Last Monday the Supreme Court handed down one of its rare reversals of a long-spreading opinion, and caught up further on the job of writing social conscience into the Constitution. In an explicit denial of both the language and spirit of the 1916 case of Hammer vs. Dagenhart, (Justice Holmes dissenting), the high court upheld the child labor restrictions of the Wage and Hours Act of 1938. The decision was long overdue and almost universally welcomed. But it should be received with an enthusiasm well-tempered by a realization that the evil of child labor is only indirectly and partially affected.

In 1939 the National Child Labor Committee estimated that from 700,000 to 900,000 children under the age of sixteen were gainfully employed in America's fields, factories and streets. This figure does not include "children working at home, merely on general household work, on chores or at odd times in other work." It does include a minimum of 400,000 children who are still working either part or full time and are not affected by the Wage and Hours Act prohibitions of child labor in interstate commerce industry alone. It does include an army of children who never get the minimum fair opportunity of a decent grammar and high school education.
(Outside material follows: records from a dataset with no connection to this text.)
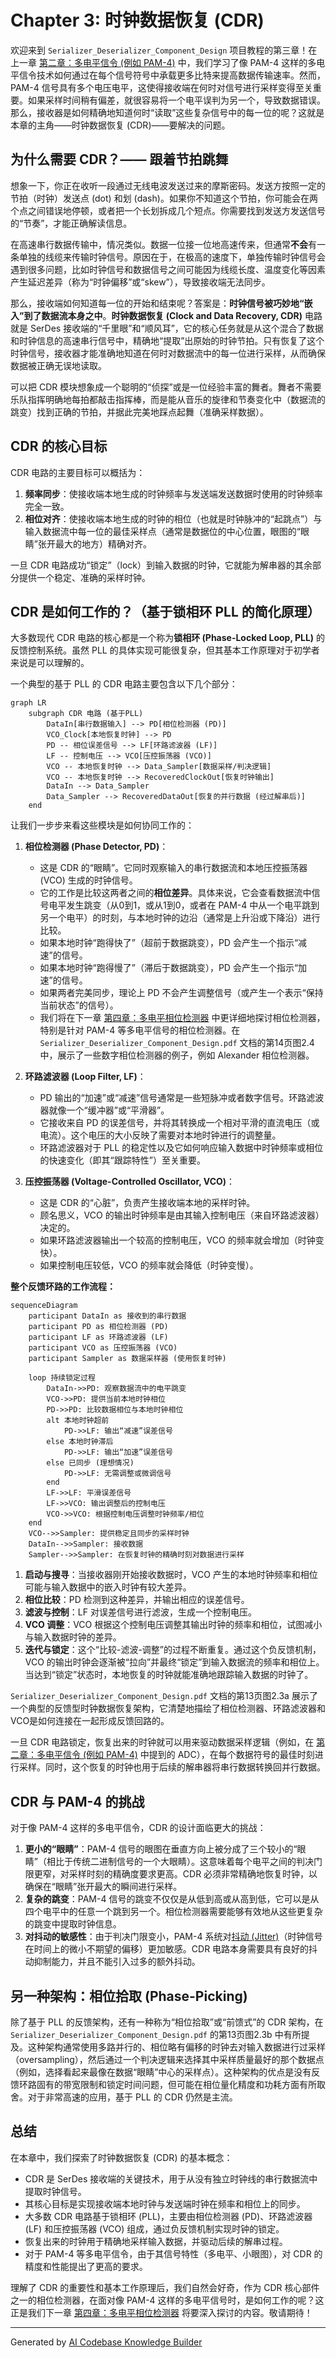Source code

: # Chapter 3: 时钟数据恢复 (CDR)


欢迎来到 `Serializer_Deserializer_Component_Design` 项目教程的第三章！在上一章 [第二章：多电平信令 (例如 PAM-4)](02_多电平信令__例如_pam_4__.md) 中，我们学习了像 PAM-4 这样的多电平信令技术如何通过在每个信号符号中承载更多比特来提高数据传输速率。然而，PAM-4 信号具有多个电压电平，这使得接收端在何时对信号进行采样变得至关重要。如果采样时间稍有偏差，就很容易将一个电平误判为另一个，导致数据错误。那么，接收器是如何精确地知道何时“读取”这些复杂信号中的每一位的呢？这就是本章的主角——时钟数据恢复 (CDR)——要解决的问题。

## 为什么需要 CDR？—— 跟着节拍跳舞

想象一下，你正在收听一段通过无线电波发送过来的摩斯密码。发送方按照一定的节拍（时钟）发送点 (dot) 和划 (dash)。如果你不知道这个节拍，你可能会在两个点之间错误地停顿，或者把一个长划拆成几个短点。你需要找到发送方发送信号的“节奏”，才能正确解读信息。

在高速串行数据传输中，情况类似。数据一位接一位地高速传来，但通常**不会**有一条单独的线缆来传输时钟信号。原因在于，在极高的速度下，单独传输时钟信号会遇到很多问题，比如时钟信号和数据信号之间可能因为线缆长度、温度变化等因素产生延迟差异（称为“时钟偏移”或“skew”），导致接收端无法同步。

那么，接收端如何知道每一位的开始和结束呢？答案是：**时钟信号被巧妙地“嵌入”到了数据流本身之中**。**时钟数据恢复 (Clock and Data Recovery, CDR)** 电路就是 SerDes 接收端的“千里眼”和“顺风耳”，它的核心任务就是从这个混合了数据和时钟信息的高速串行信号中，精确地“提取”出原始的时钟节拍。只有恢复了这个时钟信号，接收器才能准确地知道在何时对数据流中的每一位进行采样，从而确保数据被正确无误地读取。

可以把 CDR 模块想象成一个聪明的“侦探”或是一位经验丰富的舞者。舞者不需要乐队指挥明确地每拍都敲击指挥棒，而是能从音乐的旋律和节奏变化中（数据流的跳变）找到正确的节拍，并据此完美地踩点起舞（准确采样数据）。

## CDR 的核心目标

CDR 电路的主要目标可以概括为：
1.  **频率同步**：使接收端本地生成的时钟频率与发送端发送数据时使用的时钟频率完全一致。
2.  **相位对齐**：使接收端本地生成的时钟的相位（也就是时钟脉冲的“起跳点”）与输入数据流中每一位的最佳采样点（通常是数据位的中心位置，眼图的“眼睛”张开最大的地方）精确对齐。

一旦 CDR 电路成功“锁定”（lock）到输入数据的时钟，它就能为解串器的其余部分提供一个稳定、准确的采样时钟。

## CDR 是如何工作的？（基于锁相环 PLL 的简化原理）

大多数现代 CDR 电路的核心都是一个称为**锁相环 (Phase-Locked Loop, PLL)** 的反馈控制系统。虽然 PLL 的具体实现可能很复杂，但其基本工作原理对于初学者来说是可以理解的。

一个典型的基于 PLL 的 CDR 电路主要包含以下几个部分：

```mermaid
graph LR
    subgraph CDR 电路 (基于PLL)
        DataIn[串行数据输入] --> PD[相位检测器 (PD)]
        VCO_Clock[本地恢复时钟] --> PD
        PD -- 相位误差信号 --> LF[环路滤波器 (LF)]
        LF -- 控制电压 --> VCO[压控振荡器 (VCO)]
        VCO -- 本地恢复时钟 --> Data_Sampler[数据采样/判决逻辑]
        VCO -- 本地恢复时钟 --> RecoveredClockOut[恢复时钟输出]
        DataIn --> Data_Sampler
        Data_Sampler --> RecoveredDataOut[恢复的并行数据 (经过解串后)]
    end
```

让我们一步步来看这些模块是如何协同工作的：

1.  **相位检测器 (Phase Detector, PD)**：
    *   这是 CDR 的“眼睛”。它同时观察输入的串行数据流和本地压控振荡器 (VCO) 生成的时钟信号。
    *   它的工作是比较这两者之间的**相位差异**。具体来说，它会查看数据流中信号电平发生跳变（从0到1，或从1到0，或者在 PAM-4 中从一个电平跳到另一个电平）的时刻，与本地时钟的边沿（通常是上升沿或下降沿）进行比较。
    *   如果本地时钟“跑得快了”（超前于数据跳变），PD 会产生一个指示“减速”的信号。
    *   如果本地时钟“跑得慢了”（滞后于数据跳变），PD 会产生一个指示“加速”的信号。
    *   如果两者完美同步，理论上 PD 不会产生调整信号（或产生一个表示“保持当前状态”的信号）。
    *   我们将在下一章 [第四章：多电平相位检测器](04_多电平相位检测器_.md) 中更详细地探讨相位检测器，特别是针对 PAM-4 等多电平信号的相位检测器。在 `Serializer_Deserializer_Component_Design.pdf` 文档的第14页图2.4中，展示了一些数字相位检测器的例子，例如 Alexander 相位检测器。

2.  **环路滤波器 (Loop Filter, LF)**：
    *   PD 输出的“加速”或“减速”信号通常是一些短脉冲或者数字信号。环路滤波器就像一个“缓冲器”或“平滑器”。
    *   它接收来自 PD 的误差信号，并将其转换成一个相对平滑的直流电压（或电流）。这个电压的大小反映了需要对本地时钟进行的调整量。
    *   环路滤波器对于 PLL 的稳定性以及它如何响应输入数据中时钟频率或相位的快速变化（即其“跟踪特性”）至关重要。

3.  **压控振荡器 (Voltage-Controlled Oscillator, VCO)**：
    *   这是 CDR 的“心脏”，负责产生接收端本地的采样时钟。
    *   顾名思义，VCO 的输出时钟频率是由其输入控制电压（来自环路滤波器）决定的。
    *   如果环路滤波器输出一个较高的控制电压，VCO 的频率就会增加（时钟变快）。
    *   如果控制电压较低，VCO 的频率就会降低（时钟变慢）。

**整个反馈环路的工作流程：**

```mermaid
sequenceDiagram
    participant DataIn as 接收到的串行数据
    participant PD as 相位检测器 (PD)
    participant LF as 环路滤波器 (LF)
    participant VCO as 压控振荡器 (VCO)
    participant Sampler as 数据采样器 (使用恢复时钟)

    loop 持续锁定过程
        DataIn->>PD: 观察数据流中的电平跳变
        VCO->>PD: 提供当前本地时钟相位
        PD->>PD: 比较数据相位与本地时钟相位
        alt 本地时钟超前
            PD->>LF: 输出“减速”误差信号
        else 本地时钟滞后
            PD->>LF: 输出“加速”误差信号
        else 已同步 (理想情况)
            PD->>LF: 无需调整或微调信号
        end
        LF->>LF: 平滑误差信号
        LF->>VCO: 输出调整后的控制电压
        VCO->>VCO: 根据控制电压调整时钟频率/相位
    end
    VCO-->>Sampler: 提供稳定且同步的采样时钟
    DataIn-->>Sampler: 接收数据
    Sampler-->>Sampler: 在恢复时钟的精确时刻对数据进行采样
```

1.  **启动与搜寻**：当接收器刚开始接收数据时，VCO 产生的本地时钟频率和相位可能与输入数据中的嵌入时钟有较大差异。
2.  **相位比较**：PD 检测到这种差异，并输出相应的误差信号。
3.  **滤波与控制**：LF 对误差信号进行滤波，生成一个控制电压。
4.  **VCO 调整**：VCO 根据这个控制电压调整其输出时钟的频率和相位，试图减小与输入数据时钟的差异。
5.  **迭代与锁定**：这个“比较-滤波-调整”的过程不断重复。通过这个负反馈机制，VCO 的输出时钟会逐渐被“拉向”并最终“锁定”到输入数据流的频率和相位上。当达到“锁定”状态时，本地恢复的时钟就能准确地跟踪输入数据的时钟了。

`Serializer_Deserializer_Component_Design.pdf` 文档的第13页图2.3a 展示了一个典型的反馈型时钟数据恢复架构，它清楚地描绘了相位检测器、环路滤波器和VCO是如何连接在一起形成反馈回路的。

一旦 CDR 电路锁定，恢复出来的时钟就可以用来驱动数据采样逻辑（例如，在 [第二章：多电平信令 (例如 PAM-4)](02_多电平信令__例如_pam_4__.md) 中提到的 ADC），在每个数据符号的最佳时刻进行采样。同时，这个恢复的时钟也用于后续的解串器将串行数据转换回并行数据。

## CDR 与 PAM-4 的挑战

对于像 PAM-4 这样的多电平信令，CDR 的设计面临更大的挑战：
1.  **更小的“眼睛”**：PAM-4 信号的眼图在垂直方向上被分成了三个较小的“眼睛”（相比于传统二进制信号的一个大眼睛）。这意味着每个电平之间的判决门限更窄，对采样时刻的精确度要求更高。CDR 必须非常精确地恢复时钟，以确保在“眼睛”张开最大的瞬间进行采样。
2.  **复杂的跳变**：PAM-4 信号的跳变不仅仅是从低到高或从高到低，它可以是从四个电平中的任意一个跳到另一个。相位检测器需要能够有效地从这些更复杂的跳变中提取时钟信息。
3.  **对抖动的敏感性**：由于判决门限变小，PAM-4 系统对[抖动 (Jitter)](05_抖动__jitter__.md)（时钟信号在时间上的微小不期望的偏移）更加敏感。CDR 电路本身需要具有良好的抖动抑制能力，并且不能引入过多的额外抖动。

## 另一种架构：相位拾取 (Phase-Picking)

除了基于 PLL 的反馈架构，还有一种称为“相位拾取”或“前馈式”的 CDR 架构，在 `Serializer_Deserializer_Component_Design.pdf` 的第13页图2.3b 中有所提及。这种架构通常使用多路并行的、相位略有偏移的时钟去对输入数据进行过采样（oversampling），然后通过一个判决逻辑来选择其中采样质量最好的那个数据点（例如，选择看起来最像在数据“眼睛”中心的采样点）。这种架构的优点是没有反馈环路固有的带宽限制和锁定时间问题，但可能在相位量化精度和功耗方面有所取舍。对于非常高速的应用，基于 PLL 的 CDR 仍然是主流。

## 总结

在本章中，我们探索了时钟数据恢复 (CDR) 的基本概念：

*   CDR 是 SerDes 接收端的关键技术，用于从没有独立时钟线的串行数据流中提取时钟信号。
*   其核心目标是实现接收端本地时钟与发送端时钟在频率和相位上的同步。
*   大多数 CDR 电路基于锁相环 (PLL)，主要由相位检测器 (PD)、环路滤波器 (LF) 和压控振荡器 (VCO) 组成，通过负反馈机制实现时钟的锁定。
*   恢复出来的时钟用于精确地采样输入数据，并驱动后续的解串过程。
*   对于 PAM-4 等多电平信令，由于其信号特性（多电平、小眼图），对 CDR 的精度和性能提出了更高的要求。

理解了 CDR 的重要性和基本工作原理后，我们自然会好奇，作为 CDR 核心部件之一的相位检测器，在面对像 PAM-4 这样的多电平信号时，是如何工作的呢？这正是我们下一章 [第四章：多电平相位检测器](04_多电平相位检测器_.md) 将要深入探讨的内容。敬请期待！

---

Generated by [AI Codebase Knowledge Builder](https://github.com/The-Pocket/Tutorial-Codebase-Knowledge)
Thus, effective regulation of child labor must await the passage of the Child Labor Amendment- to give Congress the power to protect children not under the wing of the commerce clause. It has been waiting a long time. Since 1924 the battle for State ratification has proceeded painfully against organized opposition and unorganized indifference. To date only 28 of the necessary 36 States have joined the humanitarian line-up. The Amendment has been fought all along the way by the propaganda and high-pressure lobbying of powerful interest groups. But a nation-wide poll conducted in 1937 gives a majority for the Amendment in every State, and a 76 per cent majority in favor for the country as a whole. It is time that this sentiment be translated into action.